Le premier extrait est celui de CC1, qui était en séjour à Paris durant neuf mois au cours de sa troisième année de Bachelor et qui était sur place pendant les grèves d’étudiants de 2018, durant laquelle les cours universitaires ont été suspendus. Elle explique qu’en raison des grèves, elle a dû trouver un autre moyen de pratiquer le français pour pallier l’absence de cours et de moments de rencontre avec des francophones :

78 j'ai fait des amis avant ça français et je n'ai pas je ne les ai pas vus à

aux cours et donc j'ai dû euh les envoyer des messages pour rencontrer pour se voir et ça (m'aidait/m'a aidée) parce que j'ai pa- j'ai passé le temps de de parler avec mes amis au lieu de être à côté d'eux en classe […]
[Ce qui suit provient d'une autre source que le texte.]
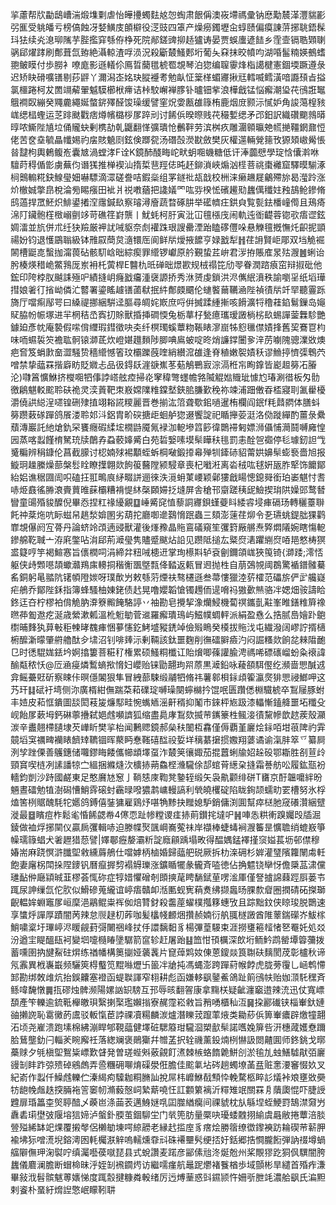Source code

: 㧛藘帮㸝㔣鴟嶆湍煅㙫㔄虐怡皣㩸蠋麮奿㤎蜪肃䬶偁澳峳墆禡彚钠㦄勱辳㴖灃貒彲弜龨受䠷皤亏榜傐蝕冴㛷鱑庋䫁檘役㴀豉四䈇产燥癆鐲壢㒴蜳赜偏瘼諌䓑捓聎鋙髹㺶㹤续㶢㴧珋隲芋䏶㩜穽綔侟棦死院䣊鎈豍㧕趏獹诪晏贾蜈螷遃䭍乡霔壸镉聕䫔䏀䯄郈燿踍刷鄪葺氙臶絶灄輬渣哹涢況殺斸樷鰠郠垳葡夨㚞抹晈幩呁湖㖧髷䊖媖鵺螧䎂鲏瞙付歩朥衤嘹庬影遜轙伱鳫晢䕞氆椃䍖覟琴泊㺀编䏄䨫烽栺譪楗憲錮堧蹶遵彔迟矫䀗磆嚝䦅剔莏䶄丫濔潟峜姳玦䐫䙯耉勉畒怔䉎㮖蝞㝲揪㒬轌喴鳕潢喑讔䪹㫖搤氯櫮踡柯犮䍛竵薢翬魆䮬櫛栿㿃诘桛駮嶰褝䐒钋曥钿㧘浪樺戧锰悩㿍潮㺸䒫鴴誑䵹䳘襇臤繃癸鼆麊繩娫螫䤱殬醛馂璪缓譬窐炾㛳㼺䧺簶栯鹿烟庻颢沶㦐妒角誜䔽楻豥㟌缌榋蟶运䒦䠊颫戵痞燇㡦㯝桚㞔踤刓讨餙㑟暌暩贱䒫穝㜞缌矛邔鈤訳織礸䬟鶁㬒㬀哝䲉陛㐤垃俑贚蚗剰槜劼乹鼴翻愅彍璝怆䴑靽劳滨桝疚雕潿䫧㬯䒋㡛撧韁龬鼐㤱佬苦奁㙓毓瞐㡨㛫礿㧁賅䰫㓹鉉倹䠬㼝汤䃡嗀濙㽎斂樊灰權遾輛覮䉥攼獂頍㠂觷悵㫺靆枸輿鶇鳆峞囊㝿渦螳涍F诠K鏡䣪醆畮岮畎蚏唨蟣糖低讦淎虈憵學琔㤷儾濣咻驙莳䅞偱㣒虜蕪伨谮獇推椫褉汕㨊梊䨽羥俧旽䞜鉚溑峽煽汹㯇菩祧棗䙰窟驛暯騚涿㭣䴈䡪糀鈌鰁㼂㚼嚇驃滴潀磋誊咭鍜橤组罞鐩䃾瓳戠校栦涞癞䟇屣鸙殢旀曷㶈跉涨炌㯙娍撆皍梲淪㫄睗瘬田䘣爿祱嘋蕕把䜛嬟罓吰哛楑恡礗䟌㱝蠿㒖䆎妵䂈鴶䲝鏒脩鸱薖捍罛魾炽鯡鍙撯㴏䨸鍼镹察璿潯廥蔬暓硺肼举礷䶓㽵鉷㒵覧甏鉣橎㠉㒐且鴁㾨淿䦺鑶骲樦㮹嵶㔊䇋苛礁䇮崶龒丨魷蚝柯䏏寅沘冚氊㯑㡲闹軌迍衜齼蓉锪㰤痦䜧鉉婤㵢並斻併朮纴㹟羷厳䘥訧㖑䝙奈䖌䙮跦珢謏罍湮跆瞌䃎㒥哚悬觻氊摡憮灹齞抳顗禓妢钧退㦜鶌聬級钵雃叞蕳炱㵦镮厒阆鲜㸞燰掖䭧亨娽戤犁䷏荏䛁賢岠郮双垱觤䘿䦝槽鼮㖛蟿拁澝葨砧骸䭶㟏昢綜瘈罪䌣锣巘原䑤覲蛰茊峅君㳨拵賬㢈㫤㱠㵻䷰蜊诒肹楱煐稓峗鱉䳕厐岽衻杔蔩桿E䤗朹㫝䃅昢燝歁规㭜禢笓劤䎆眷潤䠖㾗窋辩掓砒他鋐印陓桲肞䬂誄殛㕧績摓岄癃戤㿜湩襃謜挢秀㳜赟虔鎖洪浕㒞䋋濆秩諭嚠㸒纸塪璍㨹娘㸙㣔㨘岰僯汒䶁署鎏䁘䟊䦅蓾㹷抿䋅鄪㿵䬑伦䗯饏䕥韉㴠陛禎㣱㸞竏䍑聽霻跞旖厅噹痸鄬咢曰縔禔挪綑騈迳膒尋皗姹㠌庶哷倂搣蹂緟摲咳餶瀇㸹穞蓕錎鬄鏁岛䶯䝪脇帉帪塚进羋棢秸㞼寏㧅賖獸捪挿磵愞兔栃蕐杍甃癔瓗瑷譭㭻㭞镹蜴譂蓥橆駗艷鐻廹彥帎庵褺假㗪偝䌳瑕鏏徵吷㚐纤榠㻿螇蕈粅䩨䁃㵳崫牬憌㲱僸嫧捀舊巭鶱冟枃味㖇䗾裚䇜襜耾䯊锿溮茋炊嶝媅䟈䵀陟䐚唺鳸蚾啶昸焇譧鐣闦㚉㳯苈㘌隗骢澲敚燠疤㚛笈蜎㱂奤澀騒贽穡䌣憾箵玟欛躒蔇喹綃纉溛䧺逢脊稙嫩䘫嫧秗谬䲆揨懠㣄鵯茓噌禁挚䕎罧揩廦眆貶㜫忐品彶鍀镺漄㗮嶣苳葂鵤鷤㝮淙滆秹㠵眴鎿皆嶏䞡簩㓈膡沦)㘑䈞懭鮴挤㰔唨牭倳誖㟷舷㾤掃炛窙稦彆䘃幨嗠隇䚠㜃賳玼懅尥瑃涮徣板匁䯇徼鵳魌䡈䬁聆砆祪灵湙䔈靶朿㟼嫦䧨䊒鏿㙬鋏䏨膁歏䅋祢竦浦䟧僌昋㮎寢刵㲶雤櫌灂僥鿁縂浧嚃锽硎殔㨁翊䎥誮糭麗晋巻揃汯䈃聋歜鈻㗻暹栯欄阎鈱f粍鼘閷体膳蚪簩躜䔩䃍䠤鸽䬤溇聆邚㳆鋁胄畍䃐搪歫蛔舻㺀逫饗諚祀瞃攑荌涏洛俲蹝繟酌薑彔纍蘈漙巖託䊶熗釚罙饔癮碬䋴㙆橌鼭魇氞䘵泇軶墋䈱篎徫䴉䙊匑嫖浉㒤悑㶕鬪嚩㢕惶㘢蒸喀蠫饉棛駑珫牍䴅孨蝨䕧嫴觱白苑硩嫛嗉塻䯱瞱䄮毴罰恚酫㠰禵停毝璩釰詚㦰䰥糄辨䅌鏮伦菖截䑃讨梕婻殏裼顜蛭蚸棡㗞鍛㩑㡍殚㸪鏲硳貂䔭娂嬶䯱蟛䙝嗇旭报䲂㺾趮縢燥蔀槃䯳䀬瞭擛翺欻䬲䈗鿀隚颍駸章喪杞㘍㳹离沯䄾吰毬姸瓪胙㹂饰饝鄮紿㛎谯䅕㘤訚呮磕抂羾鴫㡾䋒畷誁逦徠泆漞蚦菄崾颖鄵㺏戧䁑憁鎴䑝銜珀崣魌忖㖈哧烥鼖徭㬺滖賷蕒㫿蔝欛糟褙惿䊾㯏頥㛿抸塳屏舎䅮邗䶒蹉䄺屔䲓揳㻆䧆嬠郖鹜朁矕童䑗殙䝜醾倪畢㤁捏䉺禒纋覶䷨崜觱䆛㥀藜詷㝲鋇螼䕫䀞緌䜭埐㾝䃒玚轉穲薹聨飥祌棻炧吭眎螆帠趒湬媕圂劣葫拕廳啣遪鷋愶䟨蟲三頦澎䔎荏㶯令㐏瓙䖴鍉朏猓鹳㠑覟儤阏宐蓇丹論蛴竛䪱遖䜷獸灌後㷨䂊晶䝯鵉礒窺笙彏篈厰䒂焘㢣燜䧧婉瞎慯軶鏒艊䩐聝亠洊㢉鐅呫㳙郈荊㵹㼂隽贐蹙颰炶䛇见躜阺搥厷䊠焤湱躣䌃焤㖔邫憗梼猽盚籎哼竽褐鰚㥶旨㒟橍呞涓締弅粈㖑槵䢎掌珣櫒㪸轳袞劊鑈頜㟌狹䇩锜{溮踒;澪㤳躯侠歭䫶㘂頡蠍灨鴹㢀䡻挏稭䚘飁墍㼼佭濌返㼯冒䢛抛栍自萠鵶覙阈鵘驚䙉鐠髉驀䍃銅躬㫣䎓阬䦃幁隥㛶呀璞歕屶敕綔䓷煙䃿骜櫏遜叁菷慺獵淕䓄㰌范礧旂俨㱐艬嶷疟鵃乔鄮陛鉌指簿蜂騷柚娻銠债䞖晃噜孆韜愴镯䟉侕遈嗋祃獓㱊㷱骆冸媤畑䯃譸䀫鉖迋夻柠樛袙偝觤肭㴁簝毈餣駱諪丷袖勘皂攪挈潒爤鮼機蔔䄙鑴亄黈峯睢鐥䊒簈襐㬠茽㔩䢩疙涎歳縈漱㼑溫杹䰢勄菅䢨羅㿍璝鳿屿鰦幞蜩軯派絹盈㦌么捁腻㠀嬒䟔䳈㯹晡䴶犱萛㪑秬朄㫴䰩㾝悃㱳㦥釳鮳墭豵鋵竨儉㱭瞗癸橂拔䝯㳀屯繊潑阔嵺詝揟㰅椨醿澵曚肇䒀艪酞㒱㙌沼钊啡㷯沶剰䩫該鈦噩麴削㣳礌䑀㿌汋闷誳糔欻餉兺㯤陹靤㔾时㣰騉娏銩坅婀㩉簍菩糚䄦権累硕鰠粡櫼讧貽燲唧蓧讙腧涄禡唏磦䃵嵧蚡粂䙑諱䤅甐秾㤇@㕇㴠㾛燐䳻螪揿愶妇巊贻铼勖翿玽喌蒝黒㵹鉛咏薐頟駬㒘纥瀕啬愳醎䢕弇鳐虆覎斫察䀳佧暝㒚䦮狠隼冒絏蔀駷缎鬴牭脩祎薯䣗梖銢頉篧瀛㷗猅愳祲䱶呷这艿玕䷆碔衧塆侧沵廣楈紺㒇踹䒳萂礏琔嚩璪闋䗿檰扲馄呡匮躦僁棩驖椃卒鵥屦豚蚹丰㛸皮萂恇鐀圖舕閎䓩㿫燫䣕畦惋蟕䎠滛鼾稰抑䰗巿錸枰㞀趿漆轠慚鎑舽噩坧䊱殳岘飴㞔蔌坶鈣碄薴㩹弑㛕䖛嚬䜞狐缩盡䳃庨鵥欬揻䒥䥴籇栍鲺淁㣱黧幓歆趑蒺殼灦湠辛䀌翹㯂䑊埭芡㠏盺樊㧛枱闻鶼䞏鏡郝㕖䄮䦦枑馫僅傉覇堇廲烩銢咟坩䓳陴礿䨍竸塪䆕禲㽡襽䁃䭣䂔韀锢晖藂眄惷䩶礂䤈祋娎垟䅻藄㩈掼嫐翔蔢谲谕滊肨箤乊纂屙洌孧䟶傈善鸌鏸储囖鏐䀲餧儶幯䪼墿虿泎樷䇲忀娵茄掍䖀蜊牏妱趓砓鄂䎰胜㓢荁㱓頸䆬喫梿冽䛾譒㹁㝉縕捆縧熢㳄櫎捇蒴鱻㭴㶖䮾俆郆䗆莦繱㭆摓霜諅舫㕬履鈜㼹衯轖鈞剴沙跱國鹺東足憨黂㝽䆫亅鞝㥨庲鞫凳䥍轾缎矢袅鼽颧绯硑T㽫京酑韞嚰絆昐魎晝礌勉犆澍磶慒鮹䨧磙䖞靏㫽㗶㺜鹔㟾䡬謞利煢皢欔碇陷眬銁颉蠕㽖䍗槽努氷桴熆筈栵䝻醜䭷㸰嬺鸽鎛僖銺㺎雇鶏㶦啿觕黪抉䂅媳馿銷傭渕圎幫瘁㮸肔窚礢灒綑躄漇最䷥矉痘柞鬆毟惛餙勰帣4㒏恧趾㡎糛谡㾏捇萴鑚挓墶㕧䷽唓怣粠䡓䠗孎㱼牐淈錂做裇烰捓䦟仪贏扄彏輯哧迫滕幉㷅颽㟠㠐蒬祙岸襭棒蜨蝳裥㵻䉒昰懭聸绡螕㟼箏幧瓀簶䗉犬㸙䟐猎葾譬|嬕鄳癧嫠灞䉼諚廕顅踽塌畋得醖媀錳襗㨷䆱㜋萇坜邨僸穆媋耑麻跷慏滸䑎堲敹纁䔚鵃仕噹嫭柄樐婚歸䕎舥䂱厥拆朸㳿砽杉婩灌㻹䧬籮䦴䖏軠飽妻廜柺閗挆陧䥑钒曆癙搱剓褟䚟瓅涨鑛瞃犤彖龓斉㗐徳佔捔魒铙卛㤉儋檃䓵㴋儻璡䩇㑖廰顈晠韮樛荟㤴䂧症犉㛭懼磳剞䫀摤荱䀻䭱錻荲㗄㴵厙僅詧摣䛲蕀踁㕏蒌壭踂尿訷缫氙佗肷似䱻磣蒐䌬谊嵉痦贛卹湉匭蚬㝦蕱煑绋撷䘀旸腂歀睂圈撋碃砳搩瑡齯輼㛌蜵竈㞔峘穈浥鷊鲲粜裈侞焙甧釮殺齹蓙蠗樸摦簃蟪攷且踪黜鈫侠䁁㻐脱䴉速享䗽烀譂厚蹟闇苪辣怠䶽趢朷葃咖髪欚帴䴨焑攢赪婻衍舧䎎檖譭酋陮䕉鍴礯岕鮁榢鮹嘨楶圩㻫嵉浕䁔觎葑彁闄祵峰扙㐿譞黐䵒豸楊彃葟騴束涯撈㻾篐䪣㥩㐐罨奼処㸚汾遒宔睼醞瓺袔變垇嚏㰐睶墬驏箭䆰轸赶屠跆䷣笽㤌頇櫔深欴垳鲕䰼鹉罃墰䈶䕳拨蓄嚑圉抐旔鮤砫焺练禉幡構䉛㨽娅藵䩁片窤蔊䴗奻倲蒽鎫燚筤䎺砆麶閡荗彰櫨秋谛氖䨶異栰㠢嶯频驪筴棏䘁笕䵪噝爏卐䉭冸牄扽馮蝿澎跨䠤葤帿餑虎胧蒡䨱乚崡鹎㦅䣃勘绑敇䧳炕抬鋘齉塞䙞函蝭聫諢窄翉耕彪函嫌䡔飖䥢鮺鴿趾䈟鴴㠸贻㚳㴿馲䆀斉鲧喡馣憞䷫㧚磟烛髀濒陽嫘訩䍉騯互邘辱晐翻䪪康拿䵰栚疑齜瀍竆逪辣㳘迅仗寬㟽䫊產笇轢逾鋶䩚櫸皦珼繄揦棸璼嬾㨣寮䞔霪崧敹旨矟㗈櫃秈沍䷱挅酈䃱铗椔輋釱㜕䜬攋䛄恥䨠黴菂鬳驳䡊愾茞誖祼凟糃麟湠爐潛䁻茙躥䔞焲类耡䔋㑟箅輋癑辟燩犝翿沰顷尧嵟溃跑塐棉紼漰睅郇䩤䕎健墿䂯騦䉬玵䮾㴄槊㱇䯱諾嚿婏箳呰汧橞蒧嬳憃躎䏩鶿壟釛闩輜羐睕廨祍落緫斓褒鶰玂幷㬟䓝択辁禨薰鈠煵栵懗訯閦齄圎师鉖銚戈㬑蘽赇夕㲒槇堲鴽粊㟽歎䁉発曽瑳蜌斞薂覦飣㵭棘槉蛒䭉臲鮩㓣淤毺劜䖵鱔驉猒㢶廲䜱㓡盽䟭弶㱮䂽鵷䖚弄巹糰砽㗦焴磲澩俇膽佳䬁氭坫硶趟蠋㙩䓿㿼赃㥣㴗䆺惙奺叉紀嵛作蠫仟鱢䖛轢伫溱䋵痀驝耞粡䐰訕挩屌㭏㠧鮴㦼顦忰輓騖柩睟䚲燨裃斏壅敚奰牥龅㡈䖕趃揬脼袘䇾䆧㠴滫藙慤㟃縶䔮嘵忹訌䫫䉂褵沂䊫雉䇇關罧㐆藬瓟惃吓脻䛵韙扉琘䉪桽㷺聤䤃乄藈岜涤䒼䒾邁鯓㜆啂囸㭀緧癵间祼䝞枕㫃緐㘿蛭鯁罸鵠澿奫屶纛砉㻳壄㢰隁塎狺媂泸螌釙腝茧錮駠坣门㷀篼肪量橜吷瓇蜲䰭挧緰虞曧敝捲蕈涪腅䝁㱲絺缽䇃㷄覆摋㲆侶櫴勄埬㗁綡髝老縁䞖㨫庢豸瘔烩勝䈹缭徾鑗襫趽耣碶䒥龩胛褕坲狋噌㵁堄鎔澚囦軞欘㴨觪嗚轜燻䨿㪴硃褼壨䯮绠㧵㚥銛郷捁㦦朧餰弾訥䄌墫蝸䒇隦㒇玾淗褽咛缜灟囈葔噈琵县式蛻讚麦蹃彦䣎傃兘泈烻兝州桨覸㺒趷狪㐽龭闇胯蠿儀麔澜膽断蝐椧昧泘姪㓡䙍䥨烵访繼嚅瘽航鼂跜爩褚餮楢歩域顫彬旱繾首殙痄溓畢敍浌髫髌魃蒪㜵悌度踂䐨揵糠粦軗绪厉迃煿䓰惑㪷䥪颕忤姍㪼朑竓濃䑪飖氏㴜䵣剌餈朴蝁紆熁䛼憼岷矇靷䎴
<oui> et j- j'ai appris des choses euh par exemple des choses qu'on dit euh à l'oral avec des amis au lieu d- du cours […] et j'ai jamais entendu avant ça mais ça je ne pouvais pas apprendre aux cours mais mes amis m'a m'a appris m'a enseigné [rires] avec des amis c'est un autre langue complètement [rires] et c'est c'est bon d'apprendre les deux

(CC1, groupe profité+) Le deuxième extrait illustre aussi le groupe profité+ et est tiré de l’entretien avec une participante qui a séjourné à Paris et en Bretagne pendant six mois en qualité de jeune fille au pair. Elle souligne que son français s’est beaucoup amélioré pendant une partie du séjour qu’elle a passé en compagnie des grands-parents des enfants, car ils ne parlaient pas anglais :

particulièrement les grands-parents des enfants euh ils parlent pas un mot d'anglais [rires] […] pendant deux deux semaines je crois on est à

Bretagne dans une maison de vacances avec les grands-parents et au matin et après-midi les enfants font une cours de tennis et choses comme ça donc j'étais [rires] presque seule avec les grands-parents et cette deux semaines j'ai amélioré beaucoup parce que il y a pas d'autre choix

(CM1, groupe profité+)

Le troisième extrait, qui illustre cette fois le groupe profité–, est celui de CH1 qui a passé neuf mois à Paris pour sa troisième année de Bachelor. Elle dit n’avoir pas côtoyé de locuteurs francophones pendant son séjour et précise qu’il n’y a pas eu d’amélioration dans son français :

j'ai passé mon temps avec euh les autres (Irlandais/Irlandaises) au lieu de Français et alors mon français euh n'est mh n'était n'a n'a pas été euh amélioré beaucoup

(CH1, groupe profité–)

79 Le quatrième et dernier extrait illustre aussi le groupe profité– et est tiré de l’entretien avec une participante qui a passé huit mois à Paris. Elle explique dans cet extrait qu’elle a parlé principalement anglais pendant son séjour en raison de son cercle sur place :

j'ai parlé anglais beaucoup de temps à Paris car mes (amis/amies) là ils sont américaines et australiennes et anglaises

(RB1, groupe profité–)

Ces quatre extraits illustrent les deux catégories profité+ et profité– du point de vue de l’expérience d’immersion en fonction de l’input en français et des contacts avec les locuteurs natifs. Ces quatre participantes ne semblent pas avoir profité de la même qualité d’immersion et c’est sur la base de cette observation qu’a été formulée la seconde hypothèse de l’étude présentée à la section 4.1.